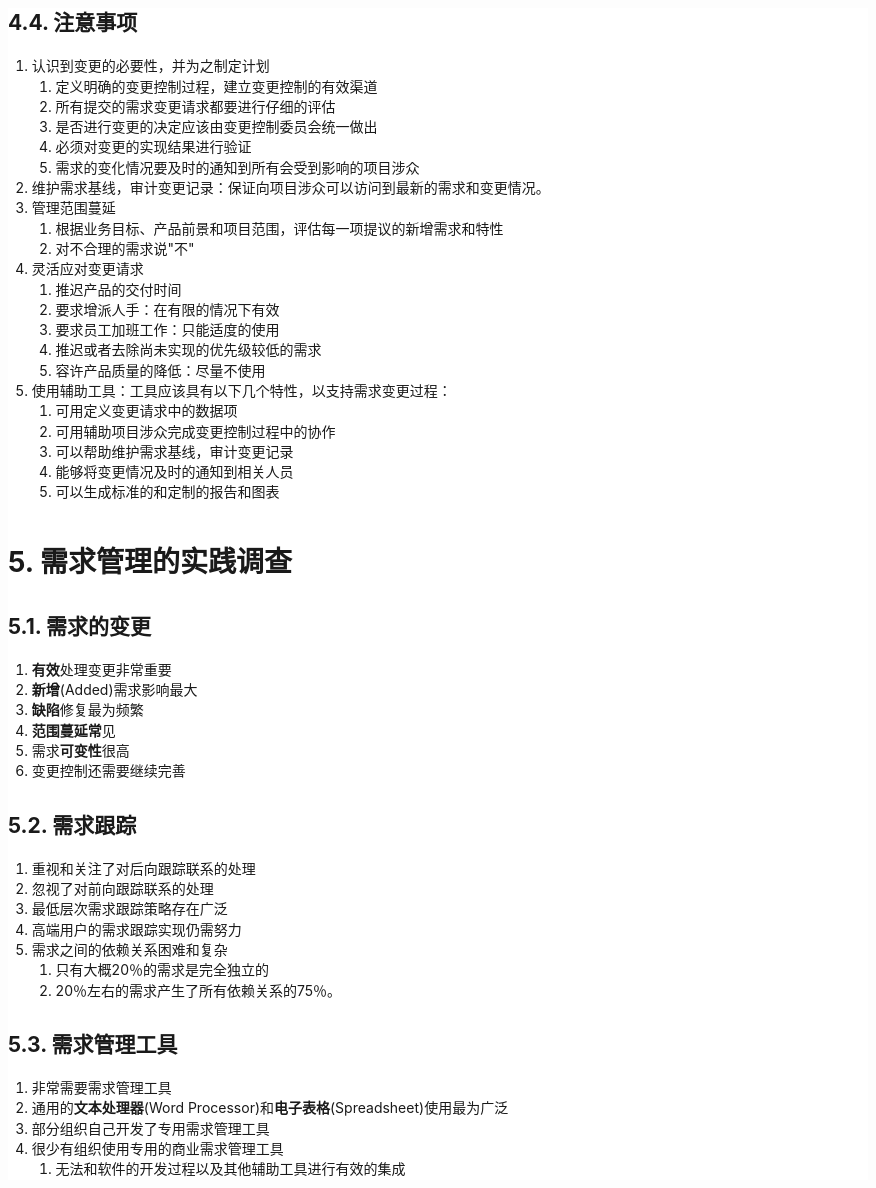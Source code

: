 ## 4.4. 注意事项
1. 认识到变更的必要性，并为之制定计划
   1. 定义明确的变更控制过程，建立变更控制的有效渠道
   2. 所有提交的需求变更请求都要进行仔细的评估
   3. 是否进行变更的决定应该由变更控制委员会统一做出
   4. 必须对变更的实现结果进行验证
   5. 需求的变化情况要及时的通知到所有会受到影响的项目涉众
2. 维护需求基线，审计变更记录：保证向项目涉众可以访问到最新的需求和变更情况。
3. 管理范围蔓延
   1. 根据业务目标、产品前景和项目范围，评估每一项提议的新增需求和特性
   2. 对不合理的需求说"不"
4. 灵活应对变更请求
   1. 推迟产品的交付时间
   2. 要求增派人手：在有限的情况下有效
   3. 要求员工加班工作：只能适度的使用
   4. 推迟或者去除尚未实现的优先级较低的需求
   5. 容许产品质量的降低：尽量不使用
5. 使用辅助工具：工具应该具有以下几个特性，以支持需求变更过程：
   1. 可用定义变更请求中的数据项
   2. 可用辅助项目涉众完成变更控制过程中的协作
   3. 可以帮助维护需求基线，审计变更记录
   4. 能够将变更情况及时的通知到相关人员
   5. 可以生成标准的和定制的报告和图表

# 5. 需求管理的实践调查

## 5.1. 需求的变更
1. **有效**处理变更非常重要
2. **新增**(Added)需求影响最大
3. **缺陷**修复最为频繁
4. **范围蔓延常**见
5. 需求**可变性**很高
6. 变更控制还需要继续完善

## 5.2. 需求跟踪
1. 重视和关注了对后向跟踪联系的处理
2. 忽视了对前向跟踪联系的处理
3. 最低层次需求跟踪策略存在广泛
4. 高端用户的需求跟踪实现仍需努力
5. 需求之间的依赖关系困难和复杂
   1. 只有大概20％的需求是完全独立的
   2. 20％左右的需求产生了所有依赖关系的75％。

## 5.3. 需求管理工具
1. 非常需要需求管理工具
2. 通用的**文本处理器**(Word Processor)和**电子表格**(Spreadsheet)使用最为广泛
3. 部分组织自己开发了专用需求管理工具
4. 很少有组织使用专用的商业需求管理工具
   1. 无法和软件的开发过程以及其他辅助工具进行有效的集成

•••••

#### [Problem statement]
Take the line that contains "5. 可以生成标准的和定制的报告和图表" and each line after it through the end of the records, and repeat them all exactly. Nothing else.

#### [Solution]
   5. 可以生成标准的和定制的报告和图表

# 5. 需求管理的实践调查

## 5.1. 需求的变更
1. **有效**处理变更非常重要
2. **新增**(Added)需求影响最大
3. **缺陷**修复最为频繁
4. **范围蔓延常**见
5. 需求**可变性**很高
6. 变更控制还需要继续完善

## 5.2. 需求跟踪
1. 重视和关注了对后向跟踪联系的处理
2. 忽视了对前向跟踪联系的处理
3. 最低层次需求跟踪策略存在广泛
4. 高端用户的需求跟踪实现仍需努力
5. 需求之间的依赖关系困难和复杂
   1. 只有大概20％的需求是完全独立的
   2. 20％左右的需求产生了所有依赖关系的75％。

## 5.3. 需求管理工具
1. 非常需要需求管理工具
2. 通用的**文本处理器**(Word Processor)和**电子表格**(Spreadsheet)使用最为广泛
3. 部分组织自己开发了专用需求管理工具
4. 很少有组织使用专用的商业需求管理工具
   1. 无法和软件的开发过程以及其他辅助工具进行有效的集成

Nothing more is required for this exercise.